Business

Stalling Starling revs up Engine in rebrand

By Samuel Norman

Copyright cityam

Stalling Starling revs up Engine in rebrand

Veteran of the UK fintech industry Starling has overhauled its brand with a fresh colour palette, a new slogan and even a new name.

The digital lender announced last week it would drop the word “Bank” from its banking arm’s name in a move analysts have described as a “significant” step in its evolution.

The firm has faced a bucket-load of challenges in recent years, from internal clashes to a hefty fine from the City watchdog.

But the new direction marks a “significant decision and it speaks of the ambition for Engine (Starling’s Software-as-a-Service provider)”, founder of Seapoints Insights John Cronin told City AM.

Company boss Raman Bhatia said in May he was eying revenues of £100m in the “short to medium term” for Engine.

The divison helps other banks and businesses build their own digital banking services using Starling’s proven infrastructure.

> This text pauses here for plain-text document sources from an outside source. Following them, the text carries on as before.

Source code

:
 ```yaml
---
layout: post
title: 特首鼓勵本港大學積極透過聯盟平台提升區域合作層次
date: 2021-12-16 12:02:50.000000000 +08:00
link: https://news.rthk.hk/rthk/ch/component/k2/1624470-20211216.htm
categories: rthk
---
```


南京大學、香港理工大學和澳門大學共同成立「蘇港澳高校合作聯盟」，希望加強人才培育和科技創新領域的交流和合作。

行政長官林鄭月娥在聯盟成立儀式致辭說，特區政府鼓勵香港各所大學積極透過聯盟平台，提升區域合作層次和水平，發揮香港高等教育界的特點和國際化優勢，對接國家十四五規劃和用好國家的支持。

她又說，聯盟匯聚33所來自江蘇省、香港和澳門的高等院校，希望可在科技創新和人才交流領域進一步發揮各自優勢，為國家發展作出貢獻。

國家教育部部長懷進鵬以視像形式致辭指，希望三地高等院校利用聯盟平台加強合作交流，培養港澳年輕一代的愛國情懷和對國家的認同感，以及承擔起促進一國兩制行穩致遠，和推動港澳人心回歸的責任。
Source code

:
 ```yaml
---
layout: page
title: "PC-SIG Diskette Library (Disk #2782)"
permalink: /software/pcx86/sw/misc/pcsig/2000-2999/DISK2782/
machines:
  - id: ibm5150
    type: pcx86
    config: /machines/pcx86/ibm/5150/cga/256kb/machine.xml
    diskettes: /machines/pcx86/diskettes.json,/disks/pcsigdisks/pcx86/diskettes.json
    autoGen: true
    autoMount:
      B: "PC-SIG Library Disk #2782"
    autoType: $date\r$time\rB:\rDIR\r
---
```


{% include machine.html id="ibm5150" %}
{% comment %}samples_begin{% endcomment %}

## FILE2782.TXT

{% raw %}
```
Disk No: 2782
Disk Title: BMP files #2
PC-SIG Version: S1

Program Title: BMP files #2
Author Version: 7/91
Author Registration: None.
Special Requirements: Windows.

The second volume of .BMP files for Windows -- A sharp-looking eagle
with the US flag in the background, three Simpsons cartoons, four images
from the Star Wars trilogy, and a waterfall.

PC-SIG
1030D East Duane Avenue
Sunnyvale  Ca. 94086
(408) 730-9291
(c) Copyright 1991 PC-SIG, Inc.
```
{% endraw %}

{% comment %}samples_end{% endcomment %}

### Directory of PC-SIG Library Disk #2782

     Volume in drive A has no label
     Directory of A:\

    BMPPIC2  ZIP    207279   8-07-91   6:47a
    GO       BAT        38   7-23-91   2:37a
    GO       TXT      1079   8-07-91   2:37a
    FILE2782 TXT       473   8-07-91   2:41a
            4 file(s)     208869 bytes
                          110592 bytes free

Engine contributed a modest £8.7m to group income in 2024, but this marked a 284 per cent year-on-year increase.

Bhatia has also looked to the North American as a “huge opportunity” for the division.

Cronin said: “It is important to remember that Starling was borne out of the frustration that legacy banks’ deployment of outdated technology and the founding team was determined to build the bank’s own tech stack in-house.

“So, in a way, the orientation of emphasis towards Engine – which has been happening for a while – essentially reflects the bank going back to its old roots, seeking to leverage its core competence as it were.”

Starling takes a slice from the ‘gold standard’

Gautam Pillai, head of fintech research at Peel Hunt told City AM: “The rebrand aligns with its strategy to scale Engine, which allows other institutions to build on its technology stack”.

The fintech analyst said the software-as-a-service platform was a “high-margin, scalable business model that could outpace traditional retail banking growth”.

“It also positions Starling to compete in the global infrastructure space, where demand for modern core banking technology is accelerating,” he added.

The strategic pivot could inject a fresh much-needed boost to the fintech, which has faced stalling momentum in the last year.

Cronin said: “Growth in Starling’s core banking business has been sluggish in recent years”.

The company grew its customer base by 10 per cent to 4.6m in the last year – but this was half of the growth achieved by the challenger the year prior.

Meanwhile, its peer Monzo swelled its customer base by 31 per cent and just this year Revolut surpassed Europe’s biggest lender HSBC after crossing the 50m threshold for customers.

Pillai said Starling ditching its “bank” branding followed suit with Revolut, which he branded “the gold standard of neobanks in the world”.

“This suggests the term “bank” is increasingly seen as limiting in a world where fintechs aspire to be global technology platforms rather than just financial institutions”.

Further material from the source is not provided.